• [WORK TO COMPLETE]
Below are records; copy every line in them that holds the word "might".

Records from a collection
::::::::::

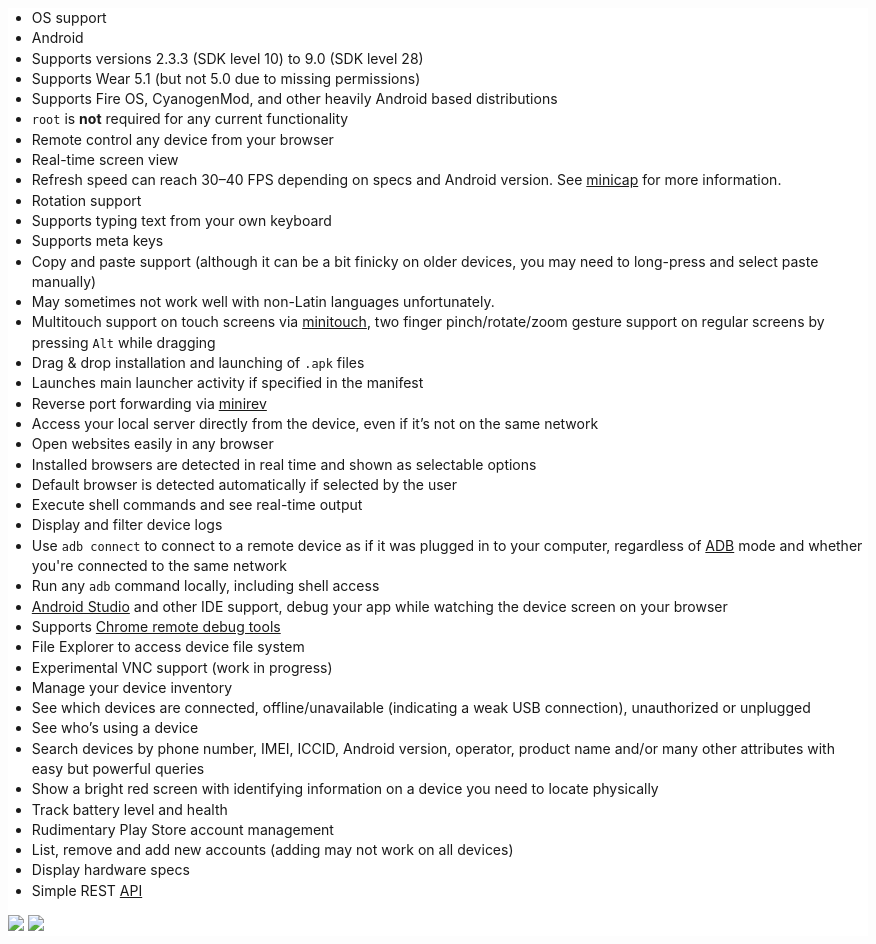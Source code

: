 *   OS support
*   Android
*   Supports versions 2.3.3 (SDK level 10) to 9.0 (SDK level 28)
*   Supports Wear 5.1 (but not 5.0 due to missing permissions)
*   Supports Fire OS, CyanogenMod, and other heavily Android based distributions
*   `root` is **not** required for any current functionality
*   Remote control any device from your browser
*   Real-time screen view
*   Refresh speed can reach 30–40 FPS depending on specs and Android version. See [minicap](https://github.com/openstf/minicap) for more information.
*   Rotation support
*   Supports typing text from your own keyboard
*   Supports meta keys
*   Copy and paste support (although it can be a bit finicky on older devices, you may need to long-press and select paste manually)
*   May sometimes not work well with non-Latin languages unfortunately.
*   Multitouch support on touch screens via [minitouch](https://github.com/openstf/minitouch), two finger pinch/rotate/zoom gesture support on regular screens by pressing `Alt` while dragging
*   Drag & drop installation and launching of `.apk` files
*   Launches main launcher activity if specified in the manifest
*   Reverse port forwarding via [minirev](https://github.com/openstf/minirev)
*   Access your local server directly from the device, even if it’s not on the same network
*   Open websites easily in any browser
*   Installed browsers are detected in real time and shown as selectable options
*   Default browser is detected automatically if selected by the user
*   Execute shell commands and see real-time output
*   Display and filter device logs
*   Use `adb connect` to connect to a remote device as if it was plugged in to your computer, regardless of [ADB](http://developer.android.com/tools/help/adb.html) mode and whether you're connected to the same network
*   Run any `adb` command locally, including shell access
*   [Android Studio](http://developer.android.com/tools/studio/index.html) and other IDE support, debug your app while watching the device screen on your browser
*   Supports [Chrome remote debug tools](https://developer.chrome.com/devtools/docs/remote-debugging)
*   File Explorer to access device file system
*   Experimental VNC support (work in progress)
*   Manage your device inventory
*   See which devices are connected, offline/unavailable (indicating a weak USB connection), unauthorized or unplugged
*   See who’s using a device
*   Search devices by phone number, IMEI, ICCID, Android version, operator, product name and/or many other attributes with easy but powerful queries
*   Show a bright red screen with identifying information on a device you need to locate physically
*   Track battery level and health
*   Rudimentary Play Store account management
*   List, remove and add new accounts (adding may not work on all devices)
*   Display hardware specs
*   Simple REST [API](https://github.com/openstf/stf/blob/master/doc/API.md)

![](/img/1__R__QAAq5Zer23Fb__Dyl__hcQ.png)
![](/img/1__ifaXDDKCG1JtF4PUJ6um9Q.png)
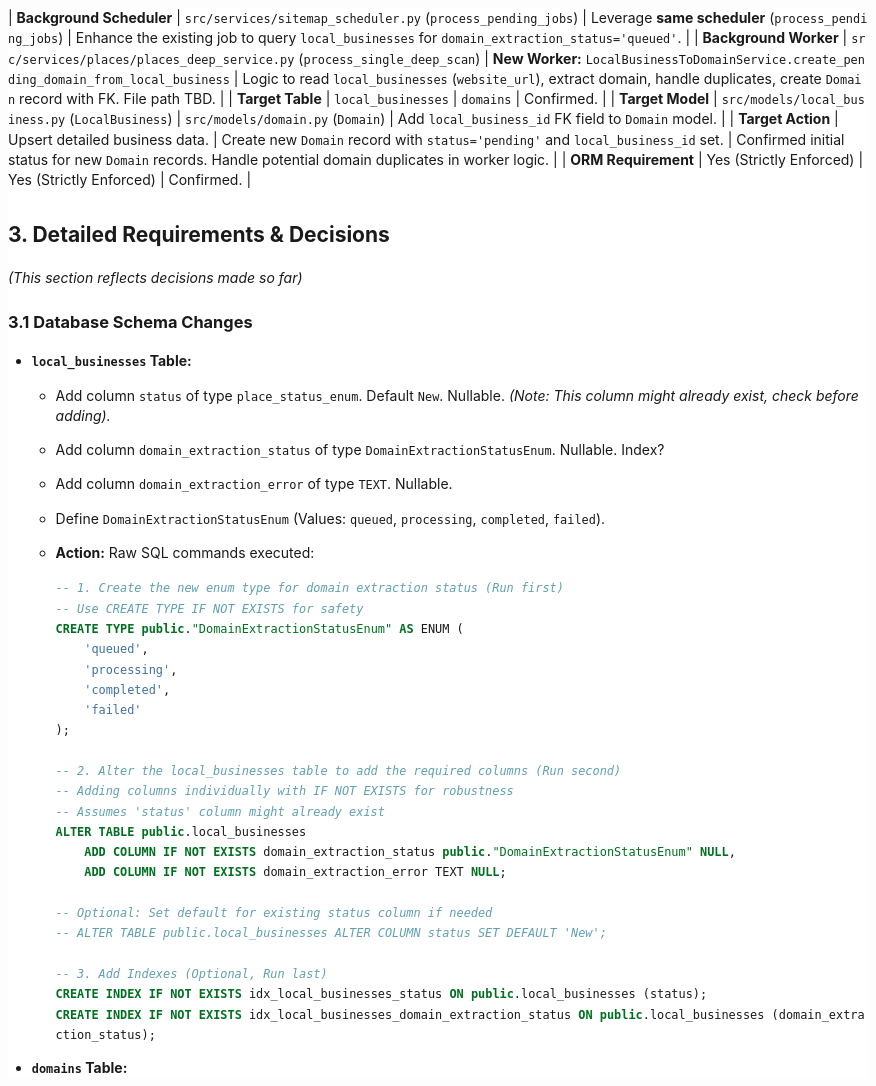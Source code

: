| **Background Scheduler**   | `src/services/sitemap_scheduler.py` (`process_pending_jobs`)                      | Leverage **same scheduler** (`process_pending_jobs`)                                                             | Enhance the existing job to query `local_businesses` for `domain_extraction_status='queued'`.                                          |
| **Background Worker**      | `src/services/places/places_deep_service.py` (`process_single_deep_scan`)         | **New Worker:** `LocalBusinessToDomainService.create_pending_domain_from_local_business`                         | Logic to read `local_businesses` (`website_url`), extract domain, handle duplicates, create `Domain` record with FK. File path TBD.    |
| **Target Table**           | `local_businesses`                                                                | `domains`                                                                                                        | Confirmed.                                                                                                                             |
| **Target Model**           | `src/models/local_business.py` (`LocalBusiness`)                                  | `src/models/domain.py` (`Domain`)                                                                                | Add `local_business_id` FK field to `Domain` model.                                                                                    |
| **Target Action**          | Upsert detailed business data.                                                    | Create new `Domain` record with `status='pending'` and `local_business_id` set.                                  | Confirmed initial status for new `Domain` records. Handle potential domain duplicates in worker logic.                                 |
| **ORM Requirement**        | Yes (Strictly Enforced)                                                           | Yes (Strictly Enforced)                                                                                          | Confirmed.                                                                                                                             |

## 3. Detailed Requirements & Decisions

_(This section reflects decisions made so far)_

### 3.1 Database Schema Changes

- **`local_businesses` Table:**

  - Add column `status` of type `place_status_enum`. Default `New`. Nullable. _(Note: This column might already exist, check before adding)._
  - Add column `domain_extraction_status` of type `DomainExtractionStatusEnum`. Nullable. Index?
  - Add column `domain_extraction_error` of type `TEXT`. Nullable.
  - Define `DomainExtractionStatusEnum` (Values: `queued`, `processing`, `completed`, `failed`).
  - **Action:** Raw SQL commands executed:

    ```sql
    -- 1. Create the new enum type for domain extraction status (Run first)
    -- Use CREATE TYPE IF NOT EXISTS for safety
    CREATE TYPE public."DomainExtractionStatusEnum" AS ENUM (
        'queued',
        'processing',
        'completed',
        'failed'
    );

    -- 2. Alter the local_businesses table to add the required columns (Run second)
    -- Adding columns individually with IF NOT EXISTS for robustness
    -- Assumes 'status' column might already exist
    ALTER TABLE public.local_businesses
        ADD COLUMN IF NOT EXISTS domain_extraction_status public."DomainExtractionStatusEnum" NULL,
        ADD COLUMN IF NOT EXISTS domain_extraction_error TEXT NULL;

    -- Optional: Set default for existing status column if needed
    -- ALTER TABLE public.local_businesses ALTER COLUMN status SET DEFAULT 'New';

    -- 3. Add Indexes (Optional, Run last)
    CREATE INDEX IF NOT EXISTS idx_local_businesses_status ON public.local_businesses (status);
    CREATE INDEX IF NOT EXISTS idx_local_businesses_domain_extraction_status ON public.local_businesses (domain_extraction_status);
    ```

- **`domains` Table:**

::::::::::

• [OUTPUT]
  - Add column `status` of type `place_status_enum`. Default `New`. Nullable. _(Note: This column might already exist, check before adding)._
    -- Assumes 'status' column might already exist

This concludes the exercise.